The card? Agree, 2 gigs is likely enough, local sources like CostCo are usually pretty competitive, NewEgg on the net as well if you decide you want more. A 4 gig card should be priced pretty much at 2x the 2 gig card (haven't looked to see where the sweet spot is recently) so you may find 4 gig a bit cheaper or a bit more expensive. The reliability is generally good with quality cards. I'm still using a couple of 2 gig cards and carry a few older 1 gig cards to use as needed. Starting today? I might get the 4 gig but wouldn't argue the wisdom of 2 cards either..

Tripods are a huge subject, short of arguing camera brands with religious fervor, few topics get brought as often as trying to find "the right tripod.".

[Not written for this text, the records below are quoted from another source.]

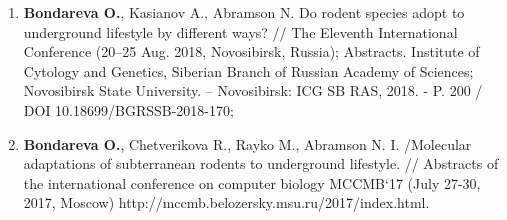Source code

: \begin{small}
\begin{enumerate}
\item[\textbullet] \textbf{Bondareva O.}, Kasianov A., Abramson N. Do rodent species adopt to underground lifestyle by different ways? // The Eleventh International Conference (20–25 Aug. 2018, Novosibirsk, Russia); Abstracts. Institute of Cytology and Genetics, Siberian Branch of Russian Academy of Sciences; Novosibirsk State University. – Novosibirsk: ICG SB RAS, 2018. - P. 200 / DOI 10.18699/BGRSSB-2018-170;

\item[\textbullet] \textbf{Bondareva O.}, Chetverikova R., Rayko M., Abramson N. I. /Molecular adaptations of subterranean rodents to underground lifestyle. //  Abstracts of the international conference on computer biology MCCMB`17 (July 27-30, 2017, Moscow) http://mccmb.belozersky.msu.ru/2017/index.html.

\end{enumerate}


\end{small}
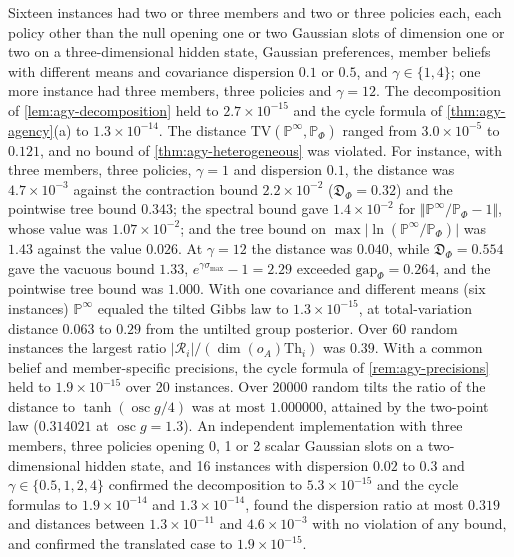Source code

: \begin{numcheck}\label{chk:agy-heterogeneous}
Sixteen instances had two or three members and two or three policies each, each policy other than the null opening one or two Gaussian slots of dimension one or two on a three-dimensional hidden state, Gaussian preferences, member beliefs with different means and covariance dispersion $0.1$ or $0.5$, and $\gamma\in\{1,4\}$; one more instance had three members, three policies and $\gamma=12$. The decomposition of \cref{lem:agy-decomposition} held to $2.7\times10^{-15}$ and the cycle formula of \cref{thm:agy-agency}(a) to $1.3\times10^{-14}$. The distance $\mathrm{TV}(\mathbb P^\infty,\mathbb P_\Phi)$ ranged from $3.0\times10^{-5}$ to $0.121$, and no bound of \cref{thm:agy-heterogeneous} was violated. For instance, with three members, three policies, $\gamma=1$ and dispersion $0.1$, the distance was $4.7\times10^{-3}$ against the contraction bound $2.2\times10^{-2}$ ($\mathfrak D_\Phi=0.32$) and the pointwise tree bound $0.343$; the spectral bound gave $1.4\times10^{-2}$ for $\Vert\mathbb P^\infty/\mathbb P_\Phi-1\Vert$, whose value was $1.07\times10^{-2}$; and the tree bound on $\max\lvert\ln(\mathbb P^\infty/\mathbb P_\Phi)\rvert$ was $1.43$ against the value $0.026$. At $\gamma=12$ the distance was $0.040$, while $\mathfrak D_\Phi=0.554$ gave the vacuous bound $1.33$, $e^{\gamma\sigma_{\max}}-1=2.29$ exceeded $\mathrm{gap}_\Phi=0.264$, and the pointwise tree bound was $1.000$. With one covariance and different means (six instances) $\mathbb P^\infty$ equaled the tilted Gibbs law to $1.3\times10^{-15}$, at total-variation distance $0.063$ to $0.29$ from the untilted group posterior. Over 60 random instances the largest ratio $\lvert\mathcal R_i\rvert/(\dim(o_A)\mathrm{Th}_i)$ was $0.39$. With a common belief and member-specific precisions, the cycle formula of \cref{rem:agy-precisions} held to $1.9\times10^{-15}$ over 20 instances. Over 20000 random tilts the ratio of the distance to $\tanh(\operatorname{osc}g/4)$ was at most $1.000000$, attained by the two-point law ($0.314021$ at $\operatorname{osc}g=1.3$). An independent implementation with three members, three policies opening 0, 1 or 2 scalar Gaussian slots on a two-dimensional hidden state, and 16 instances with dispersion $0.02$ to $0.3$ and $\gamma\in\{0.5,1,2,4\}$ confirmed the decomposition to $5.3\times10^{-15}$ and the cycle formulas to $1.9\times10^{-14}$ and $1.3\times10^{-14}$, found the dispersion ratio at most $0.319$ and distances between $1.3\times10^{-11}$ and $4.6\times10^{-3}$ with no violation of any bound, and confirmed the translated case to $1.9\times10^{-15}$.
\end{numcheck}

There is probably no accessory which could add as much quality to your images as a good tripod. Even a bad tripod, before it breaks or is exposed to too much wind, can serve to steady a cameraa for some uses. Since increasing ISO and/or shutter speed can only take you so far, those aren't substitutes for use of a tripod. Some shots just need solid support and longer exposures and a tripod provides that..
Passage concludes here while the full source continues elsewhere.